◆ **Problem requirements**: Search the entries for the word "evidence" and report each line that has it.

◆ **Data for this exercise**:
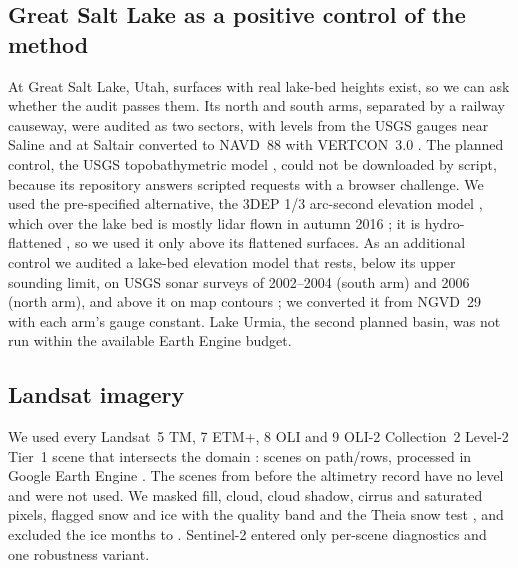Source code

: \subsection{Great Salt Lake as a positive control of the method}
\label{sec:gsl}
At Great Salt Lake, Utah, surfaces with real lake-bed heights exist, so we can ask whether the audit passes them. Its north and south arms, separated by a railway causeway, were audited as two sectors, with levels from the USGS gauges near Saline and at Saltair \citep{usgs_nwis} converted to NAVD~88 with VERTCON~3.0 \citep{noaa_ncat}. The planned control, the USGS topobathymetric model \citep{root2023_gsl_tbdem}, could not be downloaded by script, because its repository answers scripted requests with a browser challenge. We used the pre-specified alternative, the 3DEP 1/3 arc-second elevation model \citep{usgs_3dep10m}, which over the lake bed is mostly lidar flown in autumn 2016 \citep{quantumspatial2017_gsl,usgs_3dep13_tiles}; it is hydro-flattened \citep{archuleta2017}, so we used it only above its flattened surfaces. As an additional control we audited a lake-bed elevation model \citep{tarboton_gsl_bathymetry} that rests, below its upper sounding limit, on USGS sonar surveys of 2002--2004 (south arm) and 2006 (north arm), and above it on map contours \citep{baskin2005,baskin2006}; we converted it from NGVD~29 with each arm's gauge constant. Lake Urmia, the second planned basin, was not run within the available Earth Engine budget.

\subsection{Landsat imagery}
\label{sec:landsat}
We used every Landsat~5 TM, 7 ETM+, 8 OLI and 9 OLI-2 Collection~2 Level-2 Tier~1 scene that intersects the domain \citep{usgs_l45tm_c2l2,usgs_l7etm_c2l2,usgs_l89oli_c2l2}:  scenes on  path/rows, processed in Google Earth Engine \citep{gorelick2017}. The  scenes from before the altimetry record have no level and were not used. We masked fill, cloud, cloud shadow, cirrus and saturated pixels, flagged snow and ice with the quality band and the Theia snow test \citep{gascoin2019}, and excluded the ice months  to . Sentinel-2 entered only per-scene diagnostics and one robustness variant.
--
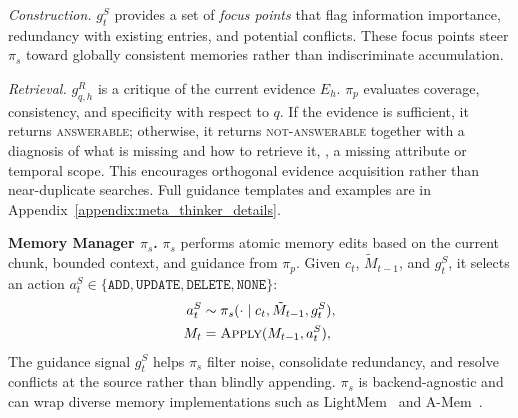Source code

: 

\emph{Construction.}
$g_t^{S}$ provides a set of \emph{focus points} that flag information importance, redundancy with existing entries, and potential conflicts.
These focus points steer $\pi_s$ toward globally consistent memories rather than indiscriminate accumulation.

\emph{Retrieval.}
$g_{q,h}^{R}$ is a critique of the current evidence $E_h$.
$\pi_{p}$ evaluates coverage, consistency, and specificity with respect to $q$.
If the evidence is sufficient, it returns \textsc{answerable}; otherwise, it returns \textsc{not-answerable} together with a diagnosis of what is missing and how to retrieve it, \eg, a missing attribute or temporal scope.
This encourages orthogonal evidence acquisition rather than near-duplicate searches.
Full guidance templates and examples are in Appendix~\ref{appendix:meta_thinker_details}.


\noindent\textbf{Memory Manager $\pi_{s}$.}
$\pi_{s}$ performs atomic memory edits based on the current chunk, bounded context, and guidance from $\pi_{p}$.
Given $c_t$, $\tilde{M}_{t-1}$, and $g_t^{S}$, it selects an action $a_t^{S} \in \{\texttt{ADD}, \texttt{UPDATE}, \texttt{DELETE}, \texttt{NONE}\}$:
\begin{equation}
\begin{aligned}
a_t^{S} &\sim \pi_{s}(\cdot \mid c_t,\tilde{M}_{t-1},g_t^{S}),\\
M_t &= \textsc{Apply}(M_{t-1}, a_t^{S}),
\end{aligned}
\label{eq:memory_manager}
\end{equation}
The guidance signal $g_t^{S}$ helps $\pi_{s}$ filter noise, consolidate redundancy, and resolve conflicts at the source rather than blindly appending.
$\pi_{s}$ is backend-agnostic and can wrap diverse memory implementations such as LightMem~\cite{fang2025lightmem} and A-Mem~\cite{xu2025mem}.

◆ **Exercise output**:
$g_{q,h}^{R}$ is a critique of the current evidence $E_h$.
If the evidence is sufficient, it returns \textsc{answerable}; otherwise, it returns \textsc{not-answerable} together with a diagnosis of what is missing and how to retrieve it, \eg, a missing attribute or temporal scope.
This encourages orthogonal evidence acquisition rather than near-duplicate searches.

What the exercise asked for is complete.